What struck me about Cook’s life-story was how we can all relate to it. We all experience a gap between who we were created to be and who we are now. As followers of Christ, we all feel that gap at various times in various ways. The answer is not to “look within yourself” to find the answer to this gap but to look to Christ and find our identity in Him. The answer is not to look to others for approval or, worse, to demand that others approve. The answer is to surrender yet again to Jesus.
I have found that growth in the Christian life feels like two of yourselves running around a track. The version of yourself out in front is who you were created to be in Christ. The one behind is who you are today in your daily actions. There are moments where your present self seems to catch up to who you were created to be. That gap gets smaller and smaller. And just as you think you are about to catch yourself on the straightaway, Jesus has you round the turn. When you look up from the turn you realize the gap is now even larger than it was before. What just happened?
This moment feels like failure, but it is actually a step of growth. You’ve entered a new chapter. You’ve turned a page. You are now mature enough to handle Jesus showing you another layer that needs to mature. He couldn’t show it to you all at once. If He showed you the full distance between both versions of yourself, it would be crushing. Instead, He lets us grow in one area and in one season. He lets us approach who we were created to be. Then, as the gap shrinks, He reveals a new layer, a new chapter of growth that must happen for us to become who we were meant to be.
If we aren’t aware of the nature of this process, we might get discouraged. We might throw our hands up and abandon our pursuit of who we were created to be in Christ. We might stop running our race, sit down, and start to “look within” to find ourselves. This, unfortunately, is when the enemy pounces on us with deception and confusion. This is when people get all tangled up in false identities, thinking they are something they are not.
It is a truly humbling experience to grow and grow and grow only to have God reveal an area that is still immature, still unchanged by the character of Christ. But even in the humbling, the Holy Spirit is transforming us from the inside out. We will one day catch ourselves on that track. But it won’t be until we are perfectly glorified in eternity. Until then, our job is to keep running the race marked out for us. Every time the gap that was closing suddenly widens, we need not be discouraged. We need, instead, to see it as a new chapter, a new invitation to become all that God has intended us to be.
I want to know Christ—yes, to know the power of his resurrection and participation in his sufferings, becoming like him in his death, and so, somehow, attaining to the resurrection from the dead.

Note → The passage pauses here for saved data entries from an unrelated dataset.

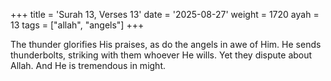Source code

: +++
title = 'Surah 13, Verses 13'
date = '2025-08-27'
weight = 1720
ayah = 13
tags = ["allah", "angels"]
+++

The thunder glorifies His praises, as do the angels in awe of Him. He sends thunderbolts, striking with them whoever He wills. Yet they dispute about Allah. And He is tremendous in might.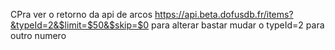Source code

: CPra ver o retorno da api de arcos https://api.beta.dofusdb.fr/items?&typeId=2&$limit=$50&$skip=$0
para alterar bastar mudar o typeId=2 para outro numero
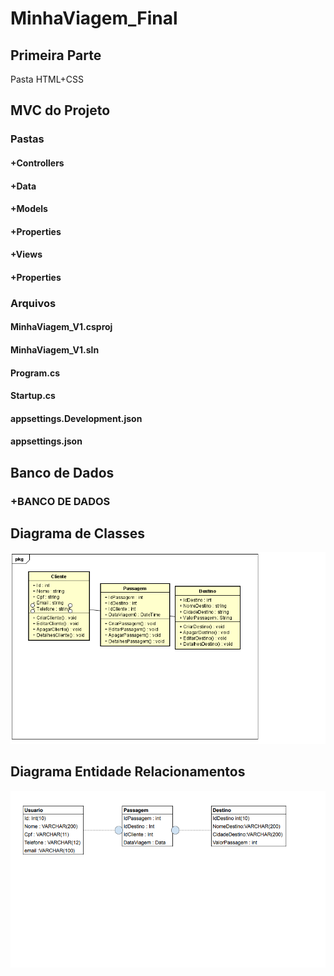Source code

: # MinhaViagem_Final


## Primeira Parte
  Pasta HTML+CSS
  
## MVC do Projeto 
  ### Pastas
  #### +Controllers
  #### +Data
  #### +Models
  #### +Properties
  #### +Views
  #### +Properties

  
  ### Arquivos
  #### MinhaViagem_V1.csproj
  #### MinhaViagem_V1.sln
  #### Program.cs
  #### Startup.cs
  #### appsettings.Development.json
  #### appsettings.json
  
  ## Banco de Dados
  ### +BANCO DE DADOS
  
  

## Diagrama de Classes

<img src=DiagramaDeClasses.png>

## Diagrama Entidade Relacionamentos

<img src=DiagramaEntidade.png>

Not that I have already obtained all this, or have already arrived at my goal, but I press on to take hold of that for which Christ Jesus took hold of me. Brothers and sisters, I do not consider myself yet to have taken hold of it. But one thing I do: Forgetting what is behind and straining toward what is ahead, I press on toward the goal to win the prize for which God has called me heavenward in Christ Jesus.